## [WHAT IS NEEDED]
Transcribe the entries exactly. Start at the top, stop after the line with "Interested in Working", and omit every picture.

## [GIVEN RECORDS]
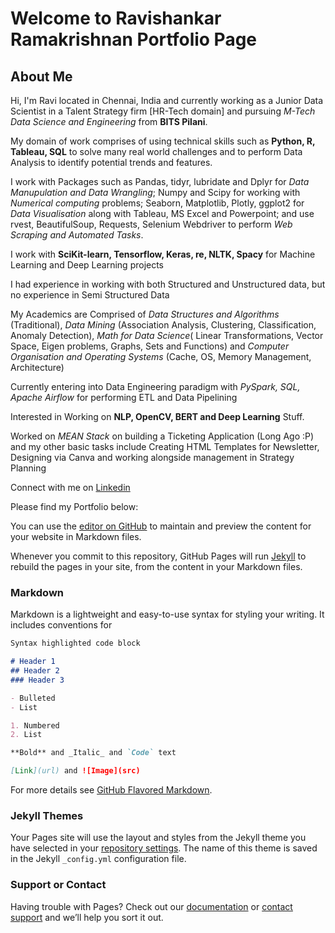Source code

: # Welcome to Ravishankar Ramakrishnan Portfolio Page

## About Me

Hi, I'm Ravi located in Chennai, India and currently working as a Junior Data Scientist in a Talent Strategy firm [HR-Tech domain] and pursuing _M-Tech Data Science and Engineering_ from **BITS Pilani**.

My domain of work comprises of using technical skills such as **Python, R, Tableau, SQL** to solve many real world challenges and to perform Data Analysis to identify potential trends and features.

I work with Packages such as Pandas, tidyr, lubridate and Dplyr for *Data Manupulation and Data Wrangling*; Numpy and Scipy for working with *Numerical computing* problems; Seaborn, Matplotlib, Plotly, ggplot2 for *Data Visualisation* along with Tableau, MS Excel and Powerpoint; and use rvest, BeautifulSoup, Requests, Selenium Webdriver to perform *Web Scraping and Automated Tasks*.

I work with **SciKit-learn, Tensorflow, Keras, re, NLTK, Spacy** for Machine Learning and Deep Learning projects

I had experience in working with both Structured and Unstructured data, but no experience in Semi Structured Data

My Academics are Comprised of *Data Structures and Algorithms* (Traditional), *Data Mining* (Association Analysis, Clustering, Classification, Anomaly Detection), *Math for Data Science*( Linear Transformations, Vector Space, Eigen problems, Graphs, Sets and Functions) and *Computer Organisation and Operating Systems* (Cache, OS, Memory Management, Architecture)

Currently entering into Data Engineering paradigm with *PySpark, SQL, Apache Airflow* for performing ETL and Data Pipelining

Interested in Working on **NLP, OpenCV, BERT and Deep Learning** Stuff.

Worked on *MEAN Stack* on building a Ticketing Application (Long Ago :P) and my other basic tasks include Creating HTML Templates for Newsletter, Designing via Canva and working alongside management in Strategy Planning

Connect with me on [Linkedin](https://www.linkedin.com/in/ravishankar-ramakrishnan-155848126/)

Please find my Portfolio below:

You can use the [editor on GitHub](https://github.com/ravishankarramakrishnan/portfolio/edit/master/index.md) to maintain and preview the content for your website in Markdown files.

Whenever you commit to this repository, GitHub Pages will run [Jekyll](https://jekyllrb.com/) to rebuild the pages in your site, from the content in your Markdown files.

### Markdown

Markdown is a lightweight and easy-to-use syntax for styling your writing. It includes conventions for

```markdown
Syntax highlighted code block

# Header 1
## Header 2
### Header 3

- Bulleted
- List

1. Numbered
2. List

**Bold** and _Italic_ and `Code` text

[Link](url) and ![Image](src)
```

For more details see [GitHub Flavored Markdown](https://guides.github.com/features/mastering-markdown/).

### Jekyll Themes

Your Pages site will use the layout and styles from the Jekyll theme you have selected in your [repository settings](https://github.com/ravishankarramakrishnan/portfolio/settings). The name of this theme is saved in the Jekyll `_config.yml` configuration file.

### Support or Contact

Having trouble with Pages? Check out our [documentation](https://help.github.com/categories/github-pages-basics/) or [contact support](https://github.com/contact) and we’ll help you sort it out.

## [OUTPUT FOR THIS TASK]
Source code

: # Welcome to Ravishankar Ramakrishnan Portfolio Page

## About Me

Hi, I'm Ravi located in Chennai, India and currently working as a Junior Data Scientist in a Talent Strategy firm [HR-Tech domain] and pursuing _M-Tech Data Science and Engineering_ from **BITS Pilani**.

My domain of work comprises of using technical skills such as **Python, R, Tableau, SQL** to solve many real world challenges and to perform Data Analysis to identify potential trends and features.

I work with Packages such as Pandas, tidyr, lubridate and Dplyr for *Data Manupulation and Data Wrangling*; Numpy and Scipy for working with *Numerical computing* problems; Seaborn, Matplotlib, Plotly, ggplot2 for *Data Visualisation* along with Tableau, MS Excel and Powerpoint; and use rvest, BeautifulSoup, Requests, Selenium Webdriver to perform *Web Scraping and Automated Tasks*.

I work with **SciKit-learn, Tensorflow, Keras, re, NLTK, Spacy** for Machine Learning and Deep Learning projects

I had experience in working with both Structured and Unstructured data, but no experience in Semi Structured Data

My Academics are Comprised of *Data Structures and Algorithms* (Traditional), *Data Mining* (Association Analysis, Clustering, Classification, Anomaly Detection), *Math for Data Science*( Linear Transformations, Vector Space, Eigen problems, Graphs, Sets and Functions) and *Computer Organisation and Operating Systems* (Cache, OS, Memory Management, Architecture)

Currently entering into Data Engineering paradigm with *PySpark, SQL, Apache Airflow* for performing ETL and Data Pipelining

Interested in Working on **NLP, OpenCV, BERT and Deep Learning** Stuff.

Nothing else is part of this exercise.